What a laboratory does not do is decide which standards apply to your product, which directives are relevant, which test configurations are correct for your intended use, or what the final technical file needs to contain.
Those decisions belong to the manufacturer — and to whoever is advising the manufacturer on compliance.
This distinction matters enormously in practice. When a manufacturer sends a product to a laboratory without having first defined the full regulatory scope, one of several things happens:
The laboratory tests against the standards it knows best, or the ones the manufacturer mentions, which may not be the complete set. The manufacturer receives a report that is technically valid but does not cover all applicable requirements. The gap is discovered later — often at the point of drafting the Declaration of Conformity.
Or the laboratory tests against a version of a standard that has since been superseded, or against the right standard but for the wrong product configuration. The results are not usable for conformity purposes. The tests must be repeated.
Or the product is modified during or after testing — because a design issue is identified, or a customer requirement changes — and the tests no longer reflect the product as placed on the market. Repetition, again, at full cost.
None of this is the laboratory’s fault. It is the predictable consequence of beginning a compliance project at the wrong stage.

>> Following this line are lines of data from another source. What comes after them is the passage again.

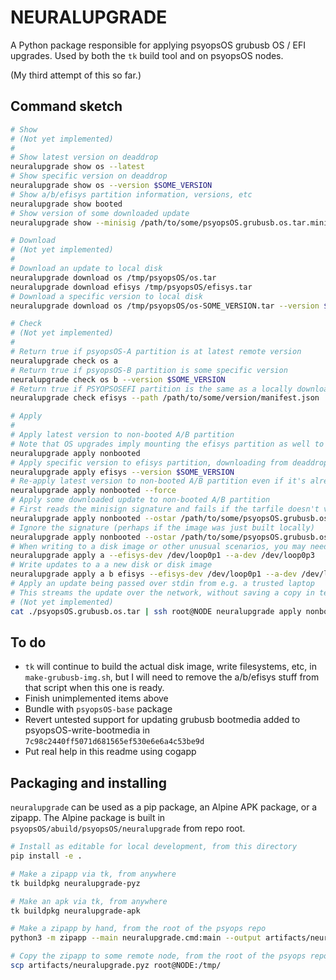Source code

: # NEURALUPGRADE

A Python package responsible for
applying psyopsOS grubusb OS / EFI upgrades.
Used by both the `tk` build tool and on psyopsOS nodes.

(My third attempt of this so far.)

## Command sketch

```sh
# Show
# (Not yet implemented)
#
# Show latest version on deaddrop
neuralupgrade show os --latest
# Show specific version on deaddrop
neuralupgrade show os --version $SOME_VERSION
# Show a/b/efisys partition information, versions, etc
neuralupgrade show booted
# Show version of some downloaded update
neuralupgrade show --minisig /path/to/some/psyopsOS.grubusb.os.tar.minisig

# Download
# (Not yet implemented)
#
# Download an update to local disk
neuralupgrade download os /tmp/psyopsOS/os.tar
neuralupgrade download efisys /tmp/psyopsOS/efisys.tar
# Download a specific version to local disk
neuralupgrade download os /tmp/psyopsOS/os-SOME_VERSION.tar --version $SOME_VERSION

# Check
# (Not yet implemented)
#
# Return true if psyopsOS-A partition is at latest remote version
neuralupgrade check os a
# Return true if psyopsOS-B partition is some specific version
neuralupgrade check os b --version $SOME_VERSION
# Return true if PSYOPSOSEFI partition is the same as a locally downloaded updated
neuralupgrade check efisys --path /path/to/some/version/manifest.json

# Apply
#
# Apply latest version to non-booted A/B partition
# Note that OS upgrades imply mounting the efisys partition as well to update the grub config.
neuralupgrade apply nonbooted
# Apply specific version to efisys partition, downloading from deaddrop
neuralupgrade apply efisys --version $SOME_VERSION
# Re-apply latest version to non-booted A/B partition even if it's already present
neuralupgrade apply nonbooted --force
# Apply some downloaded update to non-booted A/B partition
# First reads the minisign signature and fails if the tarfile doesn't verify
neuralupgrade apply nonbooted --ostar /path/to/some/psyopsOS.grubusb.os.tar
# Ignore the signature (perhaps if the image was just built locally)
neuralupgrade apply nonbooted --ostar /path/to/some/psyopsOS.grubusb.os.tar --no-verify
# When writing to a disk image or other unusual scenarios, you may need to pass explicit A/B sides and device names
neuralupgrade apply a --efisys-dev /dev/loop0p1 --a-dev /dev/loop0p3
# Write updates to a a new disk or disk image
neuralupgrade apply a b efisys --efisys-dev /dev/loop0p1 --a-dev /dev/loop0p3 --b-dev /dev/loop0p4 --ostar /path/to/psyopsOS.grubusb.os.tar --efisys-tar /path/to/efisys.tar
# Apply an update being passed over stdin from e.g. a trusted laptop
# This streams the update over the network, without saving a copy in temp storage first
# (Not yet implemented)
cat ./psyopsOS.grubusb.os.tar | ssh root@NODE neuralupgrade apply nonbooted --no-verify
```

## To do

- `tk` will continue to build the actual disk image, write filesystems, etc, in `make-grubusb-img.sh`,
  but I will need to remove the a/b/efisys stuff from that script when this one is ready.
- Finish unimplemented items above
- Bundle with `psyopsOS-base` package
- Revert untested support for updating grubusb bootmedia added to psyopsOS-write-bootmedia in `7c98c2440ff5071d681565ef530e6e6a4c53be9d`
- Put real help in this readme using cogapp

## Packaging and installing

`neuralupgrade` can be used as a pip package, an Alpine APK package, or a zipapp.
The Alpine package is built in `psyopsOS/abuild/psyopsOS/neuralupgrade` from repo root.

```sh
# Install as editable for local development, from this directory
pip install -e .

# Make a zipapp via tk, from anywhere
tk buildpkg neuralupgrade-pyz

# Make an apk via tk, from anywhere
tk buildpkg neuralupgrade-apk

# Make a zipapp by hand, from the root of the psyops repo
python3 -m zipapp --main neuralupgrade.cmd:main --output artifacts/neuralupgrade.pyz --python "/usr/bin/env python3" psyopsOS/neuralupgrade/src

# Copy the zipapp to some remote node, from the root of the psyops repo
scp artifacts/neuralupgrade.pyz root@NODE:/tmp/
```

The Three Things You Need to Know Before You Test Anything
Before a single test is commissioned, three things need to be defined with precision:
Which directives and regulations apply. A product that appears to be straightforward machinery may also fall under the Low Voltage Directive, the EMC Directive, and — if it contains wireless communication features — the Radio Equipment Directive. A product intended for outdoor use may be subject to the Outdoor Noise Directive. Missing a directive is not a minor oversight: it invalidates the Declaration of Conformity and, in some cases, the entire conformity assessment.

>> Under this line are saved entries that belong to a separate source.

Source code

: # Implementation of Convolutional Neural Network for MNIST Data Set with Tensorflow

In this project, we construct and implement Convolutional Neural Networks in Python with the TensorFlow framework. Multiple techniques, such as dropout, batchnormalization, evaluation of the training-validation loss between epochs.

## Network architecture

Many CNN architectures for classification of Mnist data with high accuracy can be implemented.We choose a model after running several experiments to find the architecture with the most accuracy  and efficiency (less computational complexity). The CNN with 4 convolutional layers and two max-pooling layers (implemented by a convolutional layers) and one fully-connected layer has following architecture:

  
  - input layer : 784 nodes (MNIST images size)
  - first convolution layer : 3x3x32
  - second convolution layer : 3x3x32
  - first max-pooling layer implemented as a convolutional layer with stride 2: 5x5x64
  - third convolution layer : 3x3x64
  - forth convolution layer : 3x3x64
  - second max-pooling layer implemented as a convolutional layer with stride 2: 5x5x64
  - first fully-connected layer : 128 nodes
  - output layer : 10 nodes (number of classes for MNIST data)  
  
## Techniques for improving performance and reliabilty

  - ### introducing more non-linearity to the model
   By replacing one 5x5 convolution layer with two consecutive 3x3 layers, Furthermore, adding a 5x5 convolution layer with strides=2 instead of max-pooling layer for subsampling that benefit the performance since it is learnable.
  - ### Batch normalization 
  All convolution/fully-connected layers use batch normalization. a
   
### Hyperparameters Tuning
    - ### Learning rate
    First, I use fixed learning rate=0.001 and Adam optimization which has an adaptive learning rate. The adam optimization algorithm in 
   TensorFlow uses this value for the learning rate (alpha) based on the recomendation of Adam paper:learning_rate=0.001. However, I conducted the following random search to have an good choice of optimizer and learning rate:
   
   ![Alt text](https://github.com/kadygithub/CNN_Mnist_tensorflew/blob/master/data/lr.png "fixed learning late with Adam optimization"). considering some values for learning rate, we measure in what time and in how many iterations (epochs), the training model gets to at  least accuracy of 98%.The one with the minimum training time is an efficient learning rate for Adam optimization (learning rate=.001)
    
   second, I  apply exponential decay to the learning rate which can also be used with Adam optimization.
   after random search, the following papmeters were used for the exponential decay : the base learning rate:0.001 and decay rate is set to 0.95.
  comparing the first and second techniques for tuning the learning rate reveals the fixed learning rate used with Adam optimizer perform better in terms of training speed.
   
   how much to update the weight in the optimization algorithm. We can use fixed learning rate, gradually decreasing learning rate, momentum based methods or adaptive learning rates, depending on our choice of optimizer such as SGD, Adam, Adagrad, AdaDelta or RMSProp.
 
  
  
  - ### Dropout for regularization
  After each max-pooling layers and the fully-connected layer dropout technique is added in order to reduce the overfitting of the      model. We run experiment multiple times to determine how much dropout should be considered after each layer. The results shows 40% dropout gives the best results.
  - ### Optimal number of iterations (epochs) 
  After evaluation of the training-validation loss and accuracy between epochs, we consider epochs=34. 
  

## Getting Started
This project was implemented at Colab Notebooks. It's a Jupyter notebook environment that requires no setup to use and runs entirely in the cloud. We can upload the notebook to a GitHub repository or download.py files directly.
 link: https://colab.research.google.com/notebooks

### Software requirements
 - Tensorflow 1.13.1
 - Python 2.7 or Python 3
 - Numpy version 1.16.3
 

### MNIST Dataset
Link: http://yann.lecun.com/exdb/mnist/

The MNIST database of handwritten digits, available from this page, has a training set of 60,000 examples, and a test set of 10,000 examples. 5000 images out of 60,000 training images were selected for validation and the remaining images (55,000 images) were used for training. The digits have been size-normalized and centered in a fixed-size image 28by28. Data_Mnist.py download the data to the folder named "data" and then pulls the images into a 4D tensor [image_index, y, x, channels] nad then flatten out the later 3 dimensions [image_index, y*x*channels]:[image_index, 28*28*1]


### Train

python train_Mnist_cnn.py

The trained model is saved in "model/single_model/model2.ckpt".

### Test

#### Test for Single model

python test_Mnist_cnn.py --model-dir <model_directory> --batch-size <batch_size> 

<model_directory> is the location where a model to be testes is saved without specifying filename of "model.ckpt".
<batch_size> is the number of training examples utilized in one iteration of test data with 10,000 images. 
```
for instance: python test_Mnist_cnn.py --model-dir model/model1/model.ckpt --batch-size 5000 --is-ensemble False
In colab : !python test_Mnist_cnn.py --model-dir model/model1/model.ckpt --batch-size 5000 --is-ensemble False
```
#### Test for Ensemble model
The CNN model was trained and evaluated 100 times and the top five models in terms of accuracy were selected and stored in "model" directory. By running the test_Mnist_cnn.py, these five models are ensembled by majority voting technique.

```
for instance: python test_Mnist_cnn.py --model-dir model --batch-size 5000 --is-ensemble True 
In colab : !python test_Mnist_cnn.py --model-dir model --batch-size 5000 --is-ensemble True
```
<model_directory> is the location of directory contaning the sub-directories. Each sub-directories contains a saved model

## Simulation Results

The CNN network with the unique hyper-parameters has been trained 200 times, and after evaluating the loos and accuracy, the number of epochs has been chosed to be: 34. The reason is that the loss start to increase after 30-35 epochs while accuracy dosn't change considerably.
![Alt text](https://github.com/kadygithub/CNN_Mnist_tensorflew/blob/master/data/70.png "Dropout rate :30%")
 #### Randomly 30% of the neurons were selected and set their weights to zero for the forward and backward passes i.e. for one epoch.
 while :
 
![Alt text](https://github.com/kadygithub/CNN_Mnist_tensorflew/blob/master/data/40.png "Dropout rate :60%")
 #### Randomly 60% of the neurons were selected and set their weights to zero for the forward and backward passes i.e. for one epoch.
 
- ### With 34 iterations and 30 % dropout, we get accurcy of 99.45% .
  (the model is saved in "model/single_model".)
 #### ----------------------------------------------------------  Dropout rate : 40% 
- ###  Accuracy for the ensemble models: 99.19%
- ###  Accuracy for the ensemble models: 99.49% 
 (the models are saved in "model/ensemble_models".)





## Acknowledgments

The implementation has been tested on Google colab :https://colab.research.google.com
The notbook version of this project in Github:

Which harmonised standards apply, in their current version. The EU’s harmonised standards landscape is not static. Standards are updated, superseded, and withdrawn. Testing against a standard whose reference has been removed from the Official Journal of the European Union does not create a presumption of conformity — even if the results are technically sound. The list of currently applicable harmonised standards by directive is publicly available through the European Commission, and it changes. Knowing which version applies at the moment of testing is not optional.
What the technical documentation file must contain. The technical file is the legal record of conformity. Its required contents vary by directive and product category, but they always include more than test reports: design drawings, risk assessments, bills of materials, instructions for use, and the Declaration of Conformity itself, among other elements. If the file structure is not defined before testing begins, manufacturers frequently discover — after spending significant sums on laboratory work — that the test reports address only a fraction of what is needed, and that other documents must be produced before the file is complete.
Without these three elements defined upfront, any investment in testing is premature.
What Happens When You Skip the Assessment
The consequences of beginning with testing rather than assessment are not hypothetical. They are routine. Here are the scenarios that recur most often:
The wrong standard is applied. The laboratory tests to a standard the manufacturer identified from a web search or a colleague’s recommendation. The standard is plausible but not the correct harmonised standard for the product category. The report is not usable for CE marking purposes. New tests are required under the correct standard, at full cost.
A directive is missed. The product has electronic components that generate or are susceptible to electromagnetic interference. The EMC Directive applies. Nobody identified this at the outset. The conformity assessment reaches the Declaration of Conformity stage and the omission is identified. EMC testing must be commissioned separately, adding weeks to the timeline and cost to the budget.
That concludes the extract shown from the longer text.